This Spam recipe is a simple, no-fuss guilty pleasure comfort food made using cupboard staples; rice and Spam. Making musubi Spam requires very little effort and can be perfected only after a few tries. It’s easy to eat too, with one slice of Spam easily fitting in your hand.
Ready to make this easy recipe that is a popular snack in Hawaii and Japan? Read below to learn how to make Spam musubi.
Just in case you’ve never heard of “Spam Musubi,” here’s a quick rundown.
Spam is canned ham, while Musubi is Japanese for rice balls. Musubi is a rice ball recipe that’s quite popular in Hawaii while Spam is a canned ham brand made of pork and has a pork and ham flavor. This classic American brand debuted in Minneapolis in 1937 and rose in popularity during WWII as a convenient protein source. Frequently used as a sandwich filling, Spam is also in Asian recipes.
In the Spam musubi recipe, the Spam is grilled until crispy, then these slices of spam are caramelized with soy sauce and sugar, topped with sushi rice, and wrapped in a nori sheet. Spam musubi can be made ahead of time and is great for lunches, party appetizers, or gatherings. This recipe is also a great convenient snack for any occasion.
The Spam musubi recipe appears to be the most popular of all the meals associated with Hawaii with Lomi lomi fish and kalua pig coming close behind. This recipe has been called Spam sushi and Spam sandwiches on occasion, but if we’re being technical here, its proper name is Spam musubi.
You can buy Spam musubi at every convenience store on the famed Hawaii islands.

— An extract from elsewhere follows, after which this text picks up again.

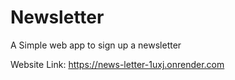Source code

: # Newsletter
A Simple web app to sign up a newsletter

Website Link: https://news-letter-1uxj.onrender.com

Spam musubi is offered in school cafeterias, during bake sales, and even made during picnics and sleepovers. Musubi Spam is placed high among the locals’ list of favorite snacks.
You might associate Spam with high-sodium military meals, and several years before, they were considered as such. In China, Spam is a common ingredient in some comfort food recipes. Stir-fried Spam with peppers, Spam omelet, Spam grilled skewers, Spam fried rice, or Spam sandwich are just some examples.
Spam is also a popular ingredient in Chinese Hot Pot and Sichuan Mala Pot, where you select a spicy sauce and various things to cook in it before everything is served in a large pot.
The roots of this Spam recipe may be traced back to World War II in Hawaii. Hawaii was a United States territory at the time (which is a lengthy tale in and of itself). The American military had a significant military presence in Hawaii when Pearl Harbor was attacked by a surprise aerial Japanese strike.
More troops, units, and supplies were dispatched to Hawaii as the US entered the war with Japan. The iconic can of Spam was one of those essential staples. Cans of Spam have a listed expiry date of three years, although they may be eaten for years beyond that if they are not opened, which made this an ideal resource during that time.
Spam was made available to civilians after the military stockade of Spam grew overstocked during and after the war. After a while, locals started loving Spam. Hawaii has a substantial ethnic Japanese population, so it wasn’t a surprise when spam was incorporated into an existing Japanese recipe called onigiri, thanks to the inventive culinary talents of the locals.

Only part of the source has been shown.